On 3/17/2012 12:36 PM, Sven Hartge wrote:
Storing mails inside SQL? Not supported by dovecot and not very wise, IMHO. DBmail does this, but to be honest, I never heard any good feedback from admins using that product. From what I have been told, you need quite the beefy server to get a decent performance out of DBmail, compared to the needs of a "traditional" setup like with dovecot or courier-mail, but I digress.
Ugh, I've tried the product. It works pretty well, until you move more than a small handful of users and email hives to it, and you hit some hard walls pretty fast with how many inbound emails/second it can handle for even burly server configurations.
Those hard walls occur at too low a threshold for me. The product's mailing list is supportive and there are many dedicated DBMail users who step in an answer questions, but be prepared for "BUY MORE RAM" as the answer to concerns about performance. When 128GB of RAM is needed for a small organisation's email setup to perform well, I am strongly inclined to move on to the next product.
Best practices for it seem to revolve around being able to have your ENTIRE email + index content resident in RAM. Well, gosh.
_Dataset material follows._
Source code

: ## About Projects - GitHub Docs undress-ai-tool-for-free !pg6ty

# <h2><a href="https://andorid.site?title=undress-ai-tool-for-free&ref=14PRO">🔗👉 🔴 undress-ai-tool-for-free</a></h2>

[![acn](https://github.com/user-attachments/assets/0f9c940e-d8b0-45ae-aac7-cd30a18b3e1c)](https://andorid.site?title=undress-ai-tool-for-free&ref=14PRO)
Why didn't I think of that before instead of wasting all of this time worrying about design and efficiency?
And if you're hoping that it will make text searches "automagically" fast, think again.
Timo's FTS_SQUAT blows it out of the water by orders of magnitude, even with mailbox sizes of around 300K emails (20GB), let alone something like Lucene or Solr.
I understand why it seems like a great idea to store email this way, but realise that the bulk of email is NOT structured or inherently relational.